Task requirements: Once the line with "## RepeatMode (Enum)" is found in the entries below, print it and each following line exactly, stopping after the line with "Sampling coordinates outside image return"; print nothing else.

Supplied data:
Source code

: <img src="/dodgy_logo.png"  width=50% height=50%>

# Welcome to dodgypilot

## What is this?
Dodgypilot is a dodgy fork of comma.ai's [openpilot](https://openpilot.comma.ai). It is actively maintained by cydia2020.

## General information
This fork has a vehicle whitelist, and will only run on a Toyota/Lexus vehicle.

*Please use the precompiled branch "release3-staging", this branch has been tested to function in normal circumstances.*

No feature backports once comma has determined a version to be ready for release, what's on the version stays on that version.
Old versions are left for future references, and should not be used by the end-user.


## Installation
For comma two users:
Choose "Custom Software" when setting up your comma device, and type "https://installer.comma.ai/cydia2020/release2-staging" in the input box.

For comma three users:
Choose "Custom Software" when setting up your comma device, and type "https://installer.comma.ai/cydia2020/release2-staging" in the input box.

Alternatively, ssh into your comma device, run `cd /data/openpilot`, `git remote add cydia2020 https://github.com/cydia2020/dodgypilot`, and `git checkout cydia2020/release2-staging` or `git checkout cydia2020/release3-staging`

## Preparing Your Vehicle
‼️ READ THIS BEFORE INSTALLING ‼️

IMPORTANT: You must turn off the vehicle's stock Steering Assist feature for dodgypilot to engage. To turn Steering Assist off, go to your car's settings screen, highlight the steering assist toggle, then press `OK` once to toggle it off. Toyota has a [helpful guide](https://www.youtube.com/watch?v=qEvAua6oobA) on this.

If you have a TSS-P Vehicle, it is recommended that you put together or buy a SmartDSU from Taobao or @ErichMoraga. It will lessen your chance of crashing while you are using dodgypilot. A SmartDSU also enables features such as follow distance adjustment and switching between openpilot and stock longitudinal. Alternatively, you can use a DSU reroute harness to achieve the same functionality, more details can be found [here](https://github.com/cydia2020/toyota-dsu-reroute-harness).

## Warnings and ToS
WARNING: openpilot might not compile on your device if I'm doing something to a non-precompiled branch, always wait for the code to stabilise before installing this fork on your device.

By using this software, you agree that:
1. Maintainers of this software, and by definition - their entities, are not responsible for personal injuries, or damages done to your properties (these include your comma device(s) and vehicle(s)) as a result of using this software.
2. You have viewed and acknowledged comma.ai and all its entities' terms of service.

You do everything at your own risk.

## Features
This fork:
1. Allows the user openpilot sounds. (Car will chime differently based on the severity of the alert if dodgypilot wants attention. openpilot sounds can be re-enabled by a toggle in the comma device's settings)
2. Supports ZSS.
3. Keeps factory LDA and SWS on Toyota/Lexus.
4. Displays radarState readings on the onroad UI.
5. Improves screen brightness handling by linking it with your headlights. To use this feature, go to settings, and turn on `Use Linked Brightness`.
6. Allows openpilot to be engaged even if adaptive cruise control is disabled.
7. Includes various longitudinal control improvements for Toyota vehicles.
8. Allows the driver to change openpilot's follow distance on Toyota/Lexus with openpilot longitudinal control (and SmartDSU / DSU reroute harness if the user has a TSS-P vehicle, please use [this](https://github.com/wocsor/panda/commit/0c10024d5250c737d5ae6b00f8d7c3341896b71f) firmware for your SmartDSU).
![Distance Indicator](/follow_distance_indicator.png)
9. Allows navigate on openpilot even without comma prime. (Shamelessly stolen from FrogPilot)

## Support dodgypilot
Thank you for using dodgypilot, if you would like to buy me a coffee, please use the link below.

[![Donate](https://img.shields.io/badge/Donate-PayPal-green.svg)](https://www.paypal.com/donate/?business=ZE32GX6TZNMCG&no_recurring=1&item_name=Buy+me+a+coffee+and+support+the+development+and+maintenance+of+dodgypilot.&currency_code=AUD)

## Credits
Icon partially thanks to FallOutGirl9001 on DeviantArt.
==
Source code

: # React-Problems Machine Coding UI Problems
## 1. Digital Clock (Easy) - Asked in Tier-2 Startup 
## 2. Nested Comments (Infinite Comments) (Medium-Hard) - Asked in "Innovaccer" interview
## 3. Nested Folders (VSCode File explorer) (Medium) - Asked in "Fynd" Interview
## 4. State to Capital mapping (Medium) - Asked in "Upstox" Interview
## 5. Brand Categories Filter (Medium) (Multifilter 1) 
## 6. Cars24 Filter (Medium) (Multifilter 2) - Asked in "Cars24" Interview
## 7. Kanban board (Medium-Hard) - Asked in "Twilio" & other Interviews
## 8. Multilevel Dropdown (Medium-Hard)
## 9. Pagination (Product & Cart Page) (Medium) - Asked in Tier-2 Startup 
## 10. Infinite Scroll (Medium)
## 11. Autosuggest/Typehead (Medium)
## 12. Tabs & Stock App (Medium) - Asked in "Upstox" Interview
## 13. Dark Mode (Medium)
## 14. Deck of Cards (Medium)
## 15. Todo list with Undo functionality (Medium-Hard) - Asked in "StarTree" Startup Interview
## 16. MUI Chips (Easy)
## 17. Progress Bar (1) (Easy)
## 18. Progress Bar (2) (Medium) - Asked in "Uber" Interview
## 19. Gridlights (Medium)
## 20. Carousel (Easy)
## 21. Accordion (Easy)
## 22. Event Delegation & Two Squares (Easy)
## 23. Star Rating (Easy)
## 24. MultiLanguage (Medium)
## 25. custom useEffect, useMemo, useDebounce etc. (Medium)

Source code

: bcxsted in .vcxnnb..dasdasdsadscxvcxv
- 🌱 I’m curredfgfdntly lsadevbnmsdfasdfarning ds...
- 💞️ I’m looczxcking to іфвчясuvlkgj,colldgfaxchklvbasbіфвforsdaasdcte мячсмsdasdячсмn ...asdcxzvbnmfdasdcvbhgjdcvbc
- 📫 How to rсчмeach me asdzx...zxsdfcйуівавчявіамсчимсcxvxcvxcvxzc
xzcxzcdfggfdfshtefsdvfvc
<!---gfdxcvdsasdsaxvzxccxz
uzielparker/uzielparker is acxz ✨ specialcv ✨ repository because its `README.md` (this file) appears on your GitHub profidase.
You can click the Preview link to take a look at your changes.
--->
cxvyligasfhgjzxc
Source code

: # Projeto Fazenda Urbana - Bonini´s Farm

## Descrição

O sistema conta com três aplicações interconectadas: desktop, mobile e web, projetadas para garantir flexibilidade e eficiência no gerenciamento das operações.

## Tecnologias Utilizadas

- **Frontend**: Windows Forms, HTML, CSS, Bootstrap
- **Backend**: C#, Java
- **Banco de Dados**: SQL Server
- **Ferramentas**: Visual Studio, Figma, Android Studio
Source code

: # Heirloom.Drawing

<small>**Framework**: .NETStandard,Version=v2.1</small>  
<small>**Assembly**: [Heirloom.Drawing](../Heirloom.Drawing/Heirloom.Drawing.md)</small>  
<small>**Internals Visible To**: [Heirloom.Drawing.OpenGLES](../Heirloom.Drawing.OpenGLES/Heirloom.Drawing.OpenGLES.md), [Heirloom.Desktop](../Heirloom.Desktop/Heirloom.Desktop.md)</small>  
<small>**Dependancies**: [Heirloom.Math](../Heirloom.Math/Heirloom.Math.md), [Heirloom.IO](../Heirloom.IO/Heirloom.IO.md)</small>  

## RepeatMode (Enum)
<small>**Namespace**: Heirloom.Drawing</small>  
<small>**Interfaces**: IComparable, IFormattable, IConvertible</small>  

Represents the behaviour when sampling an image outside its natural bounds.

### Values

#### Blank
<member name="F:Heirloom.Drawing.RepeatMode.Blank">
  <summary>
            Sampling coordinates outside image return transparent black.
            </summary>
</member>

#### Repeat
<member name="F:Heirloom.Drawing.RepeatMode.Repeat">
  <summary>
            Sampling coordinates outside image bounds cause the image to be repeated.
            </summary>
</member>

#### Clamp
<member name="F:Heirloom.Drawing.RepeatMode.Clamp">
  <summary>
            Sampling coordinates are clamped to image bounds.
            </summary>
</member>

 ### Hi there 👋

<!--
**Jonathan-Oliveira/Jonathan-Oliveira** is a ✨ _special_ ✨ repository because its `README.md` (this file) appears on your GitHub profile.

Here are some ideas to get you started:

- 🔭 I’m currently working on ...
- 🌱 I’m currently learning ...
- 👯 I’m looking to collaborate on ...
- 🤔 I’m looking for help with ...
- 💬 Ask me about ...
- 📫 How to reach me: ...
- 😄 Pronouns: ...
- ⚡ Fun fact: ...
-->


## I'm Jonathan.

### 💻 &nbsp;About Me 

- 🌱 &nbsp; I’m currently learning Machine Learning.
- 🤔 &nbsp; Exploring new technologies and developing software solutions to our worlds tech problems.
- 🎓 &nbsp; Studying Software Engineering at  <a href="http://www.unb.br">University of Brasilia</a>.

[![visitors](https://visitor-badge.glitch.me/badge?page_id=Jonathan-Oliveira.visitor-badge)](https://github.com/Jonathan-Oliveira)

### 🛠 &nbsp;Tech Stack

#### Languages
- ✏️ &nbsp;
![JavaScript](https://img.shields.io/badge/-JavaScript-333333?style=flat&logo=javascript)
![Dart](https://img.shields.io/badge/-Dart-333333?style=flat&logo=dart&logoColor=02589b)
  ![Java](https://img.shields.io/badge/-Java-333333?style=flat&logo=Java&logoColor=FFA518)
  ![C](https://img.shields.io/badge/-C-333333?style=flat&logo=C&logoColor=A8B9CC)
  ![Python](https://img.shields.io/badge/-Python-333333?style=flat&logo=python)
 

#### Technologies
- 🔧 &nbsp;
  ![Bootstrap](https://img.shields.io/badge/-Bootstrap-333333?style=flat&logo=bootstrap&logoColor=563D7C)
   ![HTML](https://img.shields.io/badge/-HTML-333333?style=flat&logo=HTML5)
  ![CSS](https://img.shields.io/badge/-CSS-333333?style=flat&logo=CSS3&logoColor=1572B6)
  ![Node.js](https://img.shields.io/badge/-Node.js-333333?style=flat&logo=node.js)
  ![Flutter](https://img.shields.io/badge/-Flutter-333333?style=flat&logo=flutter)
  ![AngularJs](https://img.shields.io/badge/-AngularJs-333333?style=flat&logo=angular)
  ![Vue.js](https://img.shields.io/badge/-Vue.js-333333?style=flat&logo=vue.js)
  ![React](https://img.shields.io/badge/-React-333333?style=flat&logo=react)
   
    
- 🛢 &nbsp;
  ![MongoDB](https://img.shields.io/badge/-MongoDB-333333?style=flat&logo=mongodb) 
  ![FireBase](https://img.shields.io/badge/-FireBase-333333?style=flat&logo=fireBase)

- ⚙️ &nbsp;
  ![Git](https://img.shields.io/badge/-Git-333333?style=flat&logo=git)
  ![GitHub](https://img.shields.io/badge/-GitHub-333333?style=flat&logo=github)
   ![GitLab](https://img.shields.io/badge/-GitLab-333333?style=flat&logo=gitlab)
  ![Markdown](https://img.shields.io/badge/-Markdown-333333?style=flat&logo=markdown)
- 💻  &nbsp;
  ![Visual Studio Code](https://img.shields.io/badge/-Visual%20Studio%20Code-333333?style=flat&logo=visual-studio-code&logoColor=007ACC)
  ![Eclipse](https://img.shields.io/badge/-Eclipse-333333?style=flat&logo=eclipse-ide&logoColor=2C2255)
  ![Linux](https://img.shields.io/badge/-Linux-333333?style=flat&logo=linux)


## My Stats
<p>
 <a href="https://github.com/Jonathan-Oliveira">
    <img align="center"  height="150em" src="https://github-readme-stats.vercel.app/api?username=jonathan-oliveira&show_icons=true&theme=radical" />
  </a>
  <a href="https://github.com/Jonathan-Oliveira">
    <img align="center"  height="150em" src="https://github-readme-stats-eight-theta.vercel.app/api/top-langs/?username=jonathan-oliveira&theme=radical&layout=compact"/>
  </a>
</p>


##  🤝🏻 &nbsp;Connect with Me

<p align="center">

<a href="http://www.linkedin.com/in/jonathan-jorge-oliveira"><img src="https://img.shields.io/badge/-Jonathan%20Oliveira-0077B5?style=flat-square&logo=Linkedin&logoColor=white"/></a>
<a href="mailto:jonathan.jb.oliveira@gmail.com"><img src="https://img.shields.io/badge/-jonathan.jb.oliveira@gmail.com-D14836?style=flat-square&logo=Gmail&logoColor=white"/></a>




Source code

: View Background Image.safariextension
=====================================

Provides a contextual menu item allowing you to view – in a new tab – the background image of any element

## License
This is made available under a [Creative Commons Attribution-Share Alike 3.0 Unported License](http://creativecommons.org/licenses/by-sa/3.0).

Task response:
## RepeatMode (Enum)
<small>**Namespace**: Heirloom.Drawing</small>  
<small>**Interfaces**: IComparable, IFormattable, IConvertible</small>  

Represents the behaviour when sampling an image outside its natural bounds.

### Values

#### Blank
<member name="F:Heirloom.Drawing.RepeatMode.Blank">
  <summary>
            Sampling coordinates outside image return transparent black.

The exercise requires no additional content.